A disturbing new report which analyzed life insurance claims finds that adults between the ages of 35 and 44 are dying at twice their projected rate.
Other age groups see an unexpected upswing in deaths as well
According to The Epoch Times, the report was compiled by the Society of Actuaries using 2.3 million death claims submitted to 20 of America’s top life insurance companies.
It found that the number of death claims in July, August, and September 2021 for people in the age group in question was 100% higher than had been predicted.
However, they aren’t the only ones dying more frequently, as the report also found that deaths in the 25 to 34 age bracket saw a 78% upswing.
Meanwhile, deaths among people between the ages of 45 to 54 exceeded expectations by 80% while deaths of those aged 55 to 64 were 53% above baseline.
Although the report acknowledged that COVID-19 played a role in the mortality spike among middle-aged and elderly people, the picture looked different for those who were younger, with non-COVID excess deaths outstripping those of COVID-related ones.
Interestingly, 17 of the companies surveyed indicated that it was their policy to categorize a death as being COVID-related if the disease is mentioned anywhere on a death certificate.
What’s more, only eight said that they speak with a medical examiner and family members to try and ascertain the actual cause of a person’s death.
Just one company said it recorded COVID as being the primary cause of death only when a death certificate expressly said as much.
White collar office workers see the most significant jump in deaths
Also of note is that the increased death rate was most pronounced among white-collar office workers, including accountants, lawyers, and computer programmers.

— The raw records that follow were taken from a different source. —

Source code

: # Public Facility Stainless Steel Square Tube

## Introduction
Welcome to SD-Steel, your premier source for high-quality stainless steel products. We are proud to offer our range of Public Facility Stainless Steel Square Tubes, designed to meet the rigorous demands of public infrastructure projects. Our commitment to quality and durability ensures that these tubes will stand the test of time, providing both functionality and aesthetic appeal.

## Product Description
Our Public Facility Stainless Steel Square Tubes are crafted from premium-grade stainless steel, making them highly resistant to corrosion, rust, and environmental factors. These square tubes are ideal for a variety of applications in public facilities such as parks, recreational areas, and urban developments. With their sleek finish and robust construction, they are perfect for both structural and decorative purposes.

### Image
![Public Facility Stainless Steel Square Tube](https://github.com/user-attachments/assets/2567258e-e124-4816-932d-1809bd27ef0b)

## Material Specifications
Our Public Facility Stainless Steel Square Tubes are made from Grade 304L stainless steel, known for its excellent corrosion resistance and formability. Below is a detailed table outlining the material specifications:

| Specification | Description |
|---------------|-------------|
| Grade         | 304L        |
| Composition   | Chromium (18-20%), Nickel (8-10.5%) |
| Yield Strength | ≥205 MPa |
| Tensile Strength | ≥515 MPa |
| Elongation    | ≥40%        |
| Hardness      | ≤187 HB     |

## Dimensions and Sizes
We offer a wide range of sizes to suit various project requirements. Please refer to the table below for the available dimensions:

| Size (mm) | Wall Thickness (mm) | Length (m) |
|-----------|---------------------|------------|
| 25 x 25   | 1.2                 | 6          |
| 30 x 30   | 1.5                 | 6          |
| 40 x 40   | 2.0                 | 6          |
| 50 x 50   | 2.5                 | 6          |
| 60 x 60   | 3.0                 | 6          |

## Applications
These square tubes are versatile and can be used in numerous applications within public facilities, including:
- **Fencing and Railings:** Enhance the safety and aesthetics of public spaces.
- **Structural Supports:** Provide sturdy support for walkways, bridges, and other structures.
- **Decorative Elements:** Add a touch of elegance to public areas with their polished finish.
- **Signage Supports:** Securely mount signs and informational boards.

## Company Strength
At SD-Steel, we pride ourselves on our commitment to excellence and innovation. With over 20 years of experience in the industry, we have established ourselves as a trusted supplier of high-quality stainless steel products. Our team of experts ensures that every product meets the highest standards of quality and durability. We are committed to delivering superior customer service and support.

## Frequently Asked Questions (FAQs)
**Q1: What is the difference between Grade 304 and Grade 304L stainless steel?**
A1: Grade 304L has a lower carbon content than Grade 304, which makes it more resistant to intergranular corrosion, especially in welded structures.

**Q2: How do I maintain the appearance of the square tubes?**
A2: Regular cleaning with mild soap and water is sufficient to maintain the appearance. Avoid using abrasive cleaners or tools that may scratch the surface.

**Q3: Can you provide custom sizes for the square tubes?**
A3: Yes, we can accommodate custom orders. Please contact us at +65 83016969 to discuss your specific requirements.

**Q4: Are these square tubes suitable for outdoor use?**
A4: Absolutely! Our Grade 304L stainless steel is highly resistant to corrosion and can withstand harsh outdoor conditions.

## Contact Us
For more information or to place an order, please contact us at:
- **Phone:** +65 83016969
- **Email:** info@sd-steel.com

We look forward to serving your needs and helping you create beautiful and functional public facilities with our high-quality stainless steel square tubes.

Edward Dowd is a hedge fund manager who studies excess deaths, and he told the Times that the July, August, and September death upswing coincided with a push for people to receive COVID vaccines.
“Temporally, in that three-month period, the change was such that, there was something that occurred,” he said. “Well, we all know what occurred in August, September, and October. It was Biden’s mandates on Sept. 9, and a lot of corporations anticipating those mandates.”